▶ **Directions for this task**
Go through the records below and copy out every line holding "csdn".

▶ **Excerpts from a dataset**

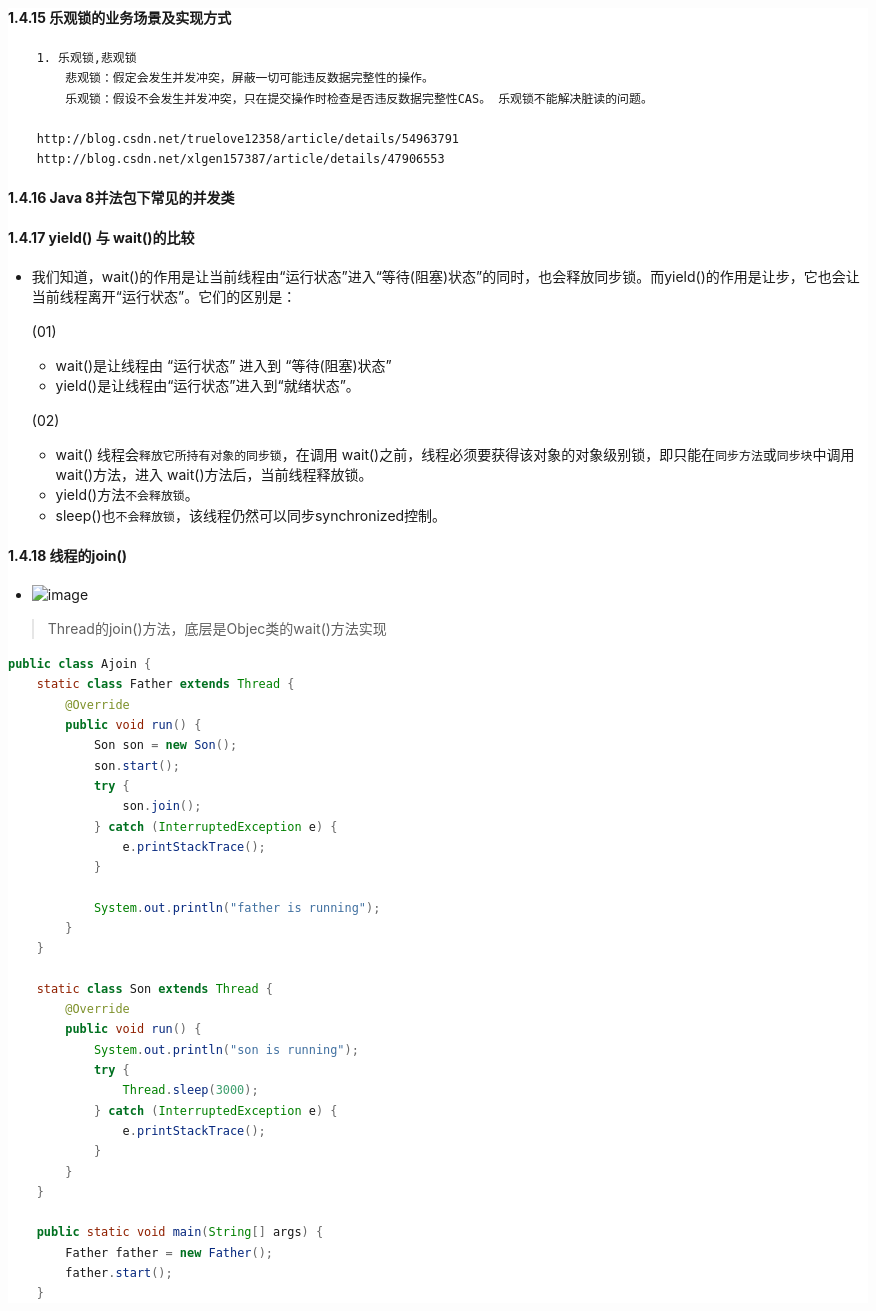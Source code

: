 #### 1.4.15 乐观锁的业务场景及实现方式
```
    1. 乐观锁,悲观锁
        悲观锁：假定会发生并发冲突，屏蔽一切可能违反数据完整性的操作。
        乐观锁：假设不会发生并发冲突，只在提交操作时检查是否违反数据完整性CAS。 乐观锁不能解决脏读的问题。

    http://blog.csdn.net/truelove12358/article/details/54963791
    http://blog.csdn.net/xlgen157387/article/details/47906553
```
#### 1.4.16 Java 8并法包下常见的并发类

```

```
#### 1.4.17 yield() 与 wait()的比较

- 我们知道，wait()的作用是让当前线程由“运行状态”进入“等待(阻塞)状态”的同时，也会释放同步锁。而yield()的作用是让步，它也会让当前线程离开“运行状态”。它们的区别是：

    (01) 
    - wait()是让线程由 “运行状态” 进入到 “等待(阻塞)状态”
    - yield()是让线程由“运行状态”进入到“就绪状态”。

    (02) 
    - wait() 线程会`释放它所持有对象的同步锁`，在调用 wait()之前，线程必须要获得该对象的对象级别锁，即只能在`同步方法`或`同步块`中调用 wait()方法，进入 wait()方法后，当前线程释放锁。
    - yield()方法`不会释放锁`。
    - sleep()也`不会释放锁`，该线程仍然可以同步synchronized控制。

#### 1.4.18 线程的join()

- ![image](https://note.youdao.com/yws/public/resource/6529ab54c8430de029a4aacf61d5d923/xmlnote/0FCA09C5F8E74CADA1D37CE0304540F9/10950)
> Thread的join()方法，底层是Objec类的wait()方法实现
```java
public class Ajoin {
    static class Father extends Thread {
        @Override
        public void run() {
            Son son = new Son();
            son.start();
            try {
                son.join();
            } catch (InterruptedException e) {
                e.printStackTrace();
            }

            System.out.println("father is running");
        }
    }

    static class Son extends Thread {
        @Override
        public void run() {
            System.out.println("son is running");
            try {
                Thread.sleep(3000);
            } catch (InterruptedException e) {
                e.printStackTrace();
            }
        }
    }

    public static void main(String[] args) {
        Father father = new Father();
        father.start();
    }
```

▶ **Result**
    http://blog.csdn.net/truelove12358/article/details/54963791
    http://blog.csdn.net/xlgen157387/article/details/47906553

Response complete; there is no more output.